Fintech has arguably done more for customers in just two years than over a century of consumer protection regulation. Regulators worldwide are enabling fintechs through various supply and demand-side initiatives. But incumbent bank regulation also help, in so far as it creates cost advantages for new entrants, regulatory loopholes, and direct regtech opportunities.

Listed below are the key regulatory trends impacting fintech, as identified by GlobalData.

Open banking

Open banking makes a variety of direct-to-consumer fintech business models more viable. This is not just within financial services, but business models that cut across traditional vertical lines. It is likely that this is where the most disruptive and fastest-growing fintechs will emanate from.
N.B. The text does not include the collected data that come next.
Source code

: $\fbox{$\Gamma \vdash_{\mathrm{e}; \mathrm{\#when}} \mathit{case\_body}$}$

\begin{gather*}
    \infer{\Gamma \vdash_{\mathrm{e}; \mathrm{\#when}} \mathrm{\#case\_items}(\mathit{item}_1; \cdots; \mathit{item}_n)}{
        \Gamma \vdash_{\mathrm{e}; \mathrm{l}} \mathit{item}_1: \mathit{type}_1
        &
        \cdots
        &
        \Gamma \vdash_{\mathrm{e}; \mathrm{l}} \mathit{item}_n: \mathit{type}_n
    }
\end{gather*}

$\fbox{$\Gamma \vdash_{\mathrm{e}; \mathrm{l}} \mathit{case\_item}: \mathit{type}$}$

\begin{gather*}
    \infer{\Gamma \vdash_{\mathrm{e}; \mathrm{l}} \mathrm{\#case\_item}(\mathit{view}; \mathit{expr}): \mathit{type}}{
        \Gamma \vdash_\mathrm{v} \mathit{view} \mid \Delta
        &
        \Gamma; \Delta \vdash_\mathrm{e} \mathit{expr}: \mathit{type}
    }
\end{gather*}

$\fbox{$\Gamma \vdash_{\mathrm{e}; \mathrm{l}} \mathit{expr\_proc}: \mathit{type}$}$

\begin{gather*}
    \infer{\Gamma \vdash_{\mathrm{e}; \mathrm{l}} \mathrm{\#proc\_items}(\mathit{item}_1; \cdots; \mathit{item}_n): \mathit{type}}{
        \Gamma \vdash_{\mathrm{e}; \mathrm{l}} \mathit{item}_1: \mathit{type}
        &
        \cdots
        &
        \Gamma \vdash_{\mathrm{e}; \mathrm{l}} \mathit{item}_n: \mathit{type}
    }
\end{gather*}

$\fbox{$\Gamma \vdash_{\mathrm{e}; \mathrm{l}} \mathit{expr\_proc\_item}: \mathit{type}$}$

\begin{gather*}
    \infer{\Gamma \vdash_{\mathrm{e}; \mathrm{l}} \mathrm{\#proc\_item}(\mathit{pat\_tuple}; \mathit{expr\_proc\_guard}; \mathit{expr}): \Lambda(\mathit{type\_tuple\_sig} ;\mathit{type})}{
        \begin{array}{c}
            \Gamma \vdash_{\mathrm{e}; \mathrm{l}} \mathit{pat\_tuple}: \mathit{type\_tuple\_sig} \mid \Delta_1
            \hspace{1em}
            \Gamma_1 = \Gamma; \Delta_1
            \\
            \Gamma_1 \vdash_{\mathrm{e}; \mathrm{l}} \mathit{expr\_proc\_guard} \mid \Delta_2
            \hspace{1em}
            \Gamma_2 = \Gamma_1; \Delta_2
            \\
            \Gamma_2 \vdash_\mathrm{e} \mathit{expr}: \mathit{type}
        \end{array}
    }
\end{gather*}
Open banking can combine elements of fintech, property tech, and health tech in ways that could render entire processes, products, and even provider types irrelevant.

For example, entirely pre-filled and pre-approved mortgage applications based on API calls to lenders, brokers, and credit bureaus. Or an always-on price comparison service with automated product switching offered by a digital bank.

Risk-based regulation

Fintechs have lobbied effectively for risk-based regulation. So fintechs taking on less risk (either in terms of number of customers or type of activities) are not held to the same standard as those conducting more risky activities. In response, the Office of the Comptroller of the Currency in the US has proposed a special-purpose national bank charter. This would allow fintechs to operate nationally without having to meet stricter regulatory and capital requirements dictated by a full charter. Hong Kong has introduced a series of new virtual banking licenses, with Singapore and Taiwan to follow suit. Similar efforts in Australia have seen three new banks (Volt, 86 400, and Judo) get full licenses, along with a restricted license for Xinja.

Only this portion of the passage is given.